Creative Commons License
This work is licensed under a Creative Commons Attribution 4.0 International License.

by Neil Godfrey

I’ve been bringing myself up to date with the way the world has been changing these past few and more decades, beginning with the 1960s. I am constantly reminded of two quotes, one I heard by Sting quite a few years ago, and another more recently from my mother.

Sting was talking about his boyhood and how everyone listened to the same radio programs, the range of entertainment and recreation and things were more limited but that meant you shared a lot more with everyone in society. He said he thought it was better then. I asked myself if that was just a typical opinion of anyone looking back and thinking things were better in the old days, but I did have to wonder if he was also right.

My aged mother was reflecting on the years of the Second World War and those following, and saying how she remembered society as being less divided than it is today. Obviously, I thought, during total war a nation is going to pull together. And certainly there were serious conflicts afterwards as different sections found their new places with respect to each other afterwards. But I also remember learning at school or soon afterwards how Australia was one of the most egalitarian countries in the world with one of the narrowest gaps between rich and poor. And in the late 60s and 70s there was certainly more hope despite our youthful naivety about what it would take to bring about real change. Perhaps since then we have lost that naivety and come to understand how power works and cannot be so easily changed.

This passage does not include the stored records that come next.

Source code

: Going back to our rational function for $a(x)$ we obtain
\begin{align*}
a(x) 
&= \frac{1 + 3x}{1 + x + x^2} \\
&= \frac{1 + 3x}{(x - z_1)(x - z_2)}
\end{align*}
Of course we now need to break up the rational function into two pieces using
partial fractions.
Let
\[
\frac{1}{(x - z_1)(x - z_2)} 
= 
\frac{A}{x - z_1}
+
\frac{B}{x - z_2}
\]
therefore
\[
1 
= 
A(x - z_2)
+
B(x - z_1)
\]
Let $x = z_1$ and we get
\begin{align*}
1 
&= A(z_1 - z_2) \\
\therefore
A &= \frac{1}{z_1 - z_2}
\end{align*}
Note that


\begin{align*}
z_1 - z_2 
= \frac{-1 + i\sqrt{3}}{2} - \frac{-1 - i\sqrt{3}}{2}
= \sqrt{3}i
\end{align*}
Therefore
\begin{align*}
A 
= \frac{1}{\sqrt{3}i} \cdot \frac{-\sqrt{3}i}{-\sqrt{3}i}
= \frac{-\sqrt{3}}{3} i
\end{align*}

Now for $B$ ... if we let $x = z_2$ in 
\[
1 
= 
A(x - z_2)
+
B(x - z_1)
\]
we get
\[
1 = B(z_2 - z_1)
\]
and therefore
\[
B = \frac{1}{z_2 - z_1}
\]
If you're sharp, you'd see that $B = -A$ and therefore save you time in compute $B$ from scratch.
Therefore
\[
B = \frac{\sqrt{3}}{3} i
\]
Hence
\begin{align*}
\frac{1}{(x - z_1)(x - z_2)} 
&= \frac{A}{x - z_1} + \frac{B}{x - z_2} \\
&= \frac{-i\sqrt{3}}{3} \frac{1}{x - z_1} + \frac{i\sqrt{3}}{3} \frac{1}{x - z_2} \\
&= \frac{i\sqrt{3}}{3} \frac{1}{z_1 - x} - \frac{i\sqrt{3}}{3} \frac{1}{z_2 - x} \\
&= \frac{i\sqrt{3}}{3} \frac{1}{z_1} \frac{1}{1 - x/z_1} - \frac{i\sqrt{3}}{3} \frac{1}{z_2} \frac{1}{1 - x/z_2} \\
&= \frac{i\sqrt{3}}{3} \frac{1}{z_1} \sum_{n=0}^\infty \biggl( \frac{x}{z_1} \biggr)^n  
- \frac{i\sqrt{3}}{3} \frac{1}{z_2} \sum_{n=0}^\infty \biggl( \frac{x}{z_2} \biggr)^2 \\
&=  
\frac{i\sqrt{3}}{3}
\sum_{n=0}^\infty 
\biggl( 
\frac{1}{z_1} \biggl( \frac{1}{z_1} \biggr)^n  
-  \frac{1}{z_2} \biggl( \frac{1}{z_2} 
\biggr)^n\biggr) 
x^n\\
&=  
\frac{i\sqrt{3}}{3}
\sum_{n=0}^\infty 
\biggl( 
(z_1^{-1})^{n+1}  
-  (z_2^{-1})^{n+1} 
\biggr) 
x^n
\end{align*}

But surely it is true that there is less optimism and less social cohesion today in Australia, and I can only imagine as an outsider from what I hear in the news about America what the divisions are like in the U.S.

One of the truisms Karl Marx pointed out (oh how I must be showing my ancient past to be citing Marx today!) was how the capitalist system produced workers who were alienated from their jobs. Today I notice that businesses and institutions seem to try to make up for that loss by artificially creating communities and personal meaning through human relations programs to offer workers some sort of personal group identity and meaning in their work places. But the alienation, I think, has meanwhile been extended beyond the workplace to the consumer society as a whole. Targeted products, especially via the new technologies, have enabled services and products tailored for ever more fragmented groups.

We’ve come a long way from the days when I could go to school and talk about the latest black and white Batman short that was showing at the local cinema and expect others to know what I was talking about.

I don’t think such changes are the imagined product of wishful nostalgia, either.